**ASSIGNMENT**
Repeat word for word the lines from the top of the records through the line containing "Desktop migrado para", and skip the pictures.

**RAW DATA**
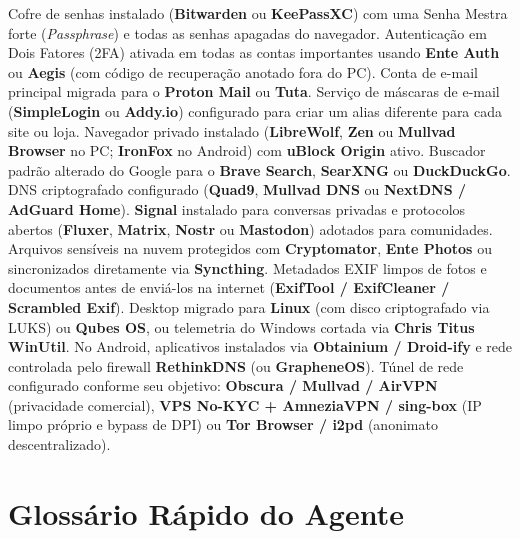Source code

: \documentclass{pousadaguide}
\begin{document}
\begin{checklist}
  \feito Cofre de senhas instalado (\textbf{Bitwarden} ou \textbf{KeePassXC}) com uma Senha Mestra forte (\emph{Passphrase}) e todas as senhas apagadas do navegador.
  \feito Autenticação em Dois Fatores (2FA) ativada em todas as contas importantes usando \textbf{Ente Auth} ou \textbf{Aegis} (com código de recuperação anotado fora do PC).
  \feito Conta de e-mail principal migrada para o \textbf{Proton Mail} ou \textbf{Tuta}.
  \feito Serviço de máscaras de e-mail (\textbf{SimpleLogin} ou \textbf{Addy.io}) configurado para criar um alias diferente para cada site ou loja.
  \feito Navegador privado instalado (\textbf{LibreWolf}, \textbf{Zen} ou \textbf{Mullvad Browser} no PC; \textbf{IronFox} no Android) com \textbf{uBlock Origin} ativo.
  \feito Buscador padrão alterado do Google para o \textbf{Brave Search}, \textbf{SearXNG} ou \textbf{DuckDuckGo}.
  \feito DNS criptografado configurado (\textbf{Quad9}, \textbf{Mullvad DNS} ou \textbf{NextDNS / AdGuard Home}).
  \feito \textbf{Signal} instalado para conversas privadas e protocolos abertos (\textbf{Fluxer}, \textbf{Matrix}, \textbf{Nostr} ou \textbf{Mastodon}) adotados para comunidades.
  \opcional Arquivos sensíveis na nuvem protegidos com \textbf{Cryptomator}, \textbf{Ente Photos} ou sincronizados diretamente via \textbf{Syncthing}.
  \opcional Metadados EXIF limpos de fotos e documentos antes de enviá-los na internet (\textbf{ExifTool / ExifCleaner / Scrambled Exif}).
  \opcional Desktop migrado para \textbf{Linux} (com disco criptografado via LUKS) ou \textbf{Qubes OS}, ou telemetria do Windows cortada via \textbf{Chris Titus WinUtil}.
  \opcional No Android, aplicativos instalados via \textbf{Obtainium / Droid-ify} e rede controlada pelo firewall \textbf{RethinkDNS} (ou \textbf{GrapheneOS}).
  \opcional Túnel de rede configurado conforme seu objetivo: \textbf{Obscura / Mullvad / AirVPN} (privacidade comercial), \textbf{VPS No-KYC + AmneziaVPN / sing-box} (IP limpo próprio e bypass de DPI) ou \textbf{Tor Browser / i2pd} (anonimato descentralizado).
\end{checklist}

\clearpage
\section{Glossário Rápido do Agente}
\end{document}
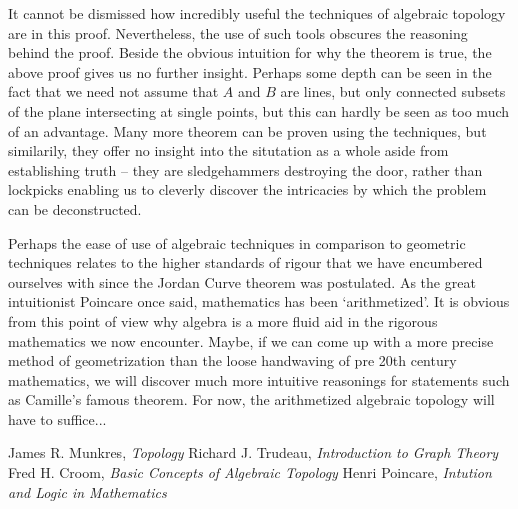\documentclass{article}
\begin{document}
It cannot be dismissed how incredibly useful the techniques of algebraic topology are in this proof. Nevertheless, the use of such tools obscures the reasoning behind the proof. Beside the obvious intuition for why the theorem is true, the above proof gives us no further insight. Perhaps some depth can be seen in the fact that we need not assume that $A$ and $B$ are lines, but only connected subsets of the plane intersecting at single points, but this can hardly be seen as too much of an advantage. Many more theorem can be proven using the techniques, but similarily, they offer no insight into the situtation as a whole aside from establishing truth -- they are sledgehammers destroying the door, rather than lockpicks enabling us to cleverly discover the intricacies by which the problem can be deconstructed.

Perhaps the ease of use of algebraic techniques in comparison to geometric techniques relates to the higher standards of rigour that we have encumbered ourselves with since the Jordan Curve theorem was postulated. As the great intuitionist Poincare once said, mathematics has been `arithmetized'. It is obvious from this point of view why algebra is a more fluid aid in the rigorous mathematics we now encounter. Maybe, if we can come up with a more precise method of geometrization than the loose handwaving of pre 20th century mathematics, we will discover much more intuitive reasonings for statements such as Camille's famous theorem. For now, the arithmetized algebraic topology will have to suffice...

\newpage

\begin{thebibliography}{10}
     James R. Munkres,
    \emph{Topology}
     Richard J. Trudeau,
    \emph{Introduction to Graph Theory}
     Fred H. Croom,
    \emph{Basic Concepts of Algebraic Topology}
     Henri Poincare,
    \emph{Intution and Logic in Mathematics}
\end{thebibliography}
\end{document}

**OUTPUT OF THE TASK**
Source code

: \documentclass{pousadaguide}
\begin{document}
\begin{checklist}
  \feito Cofre de senhas instalado (\textbf{Bitwarden} ou \textbf{KeePassXC}) com uma Senha Mestra forte (\emph{Passphrase}) e todas as senhas apagadas do navegador.
  \feito Autenticação em Dois Fatores (2FA) ativada em todas as contas importantes usando \textbf{Ente Auth} ou \textbf{Aegis} (com código de recuperação anotado fora do PC).
  \feito Conta de e-mail principal migrada para o \textbf{Proton Mail} ou \textbf{Tuta}.
  \feito Serviço de máscaras de e-mail (\textbf{SimpleLogin} ou \textbf{Addy.io}) configurado para criar um alias diferente para cada site ou loja.
  \feito Navegador privado instalado (\textbf{LibreWolf}, \textbf{Zen} ou \textbf{Mullvad Browser} no PC; \textbf{IronFox} no Android) com \textbf{uBlock Origin} ativo.
  \feito Buscador padrão alterado do Google para o \textbf{Brave Search}, \textbf{SearXNG} ou \textbf{DuckDuckGo}.
  \feito DNS criptografado configurado (\textbf{Quad9}, \textbf{Mullvad DNS} ou \textbf{NextDNS / AdGuard Home}).
  \feito \textbf{Signal} instalado para conversas privadas e protocolos abertos (\textbf{Fluxer}, \textbf{Matrix}, \textbf{Nostr} ou \textbf{Mastodon}) adotados para comunidades.
  \opcional Arquivos sensíveis na nuvem protegidos com \textbf{Cryptomator}, \textbf{Ente Photos} ou sincronizados diretamente via \textbf{Syncthing}.
  \opcional Metadados EXIF limpos de fotos e documentos antes de enviá-los na internet (\textbf{ExifTool / ExifCleaner / Scrambled Exif}).
  \opcional Desktop migrado para \textbf{Linux} (com disco criptografado via LUKS) ou \textbf{Qubes OS}, ou telemetria do Windows cortada via \textbf{Chris Titus WinUtil}.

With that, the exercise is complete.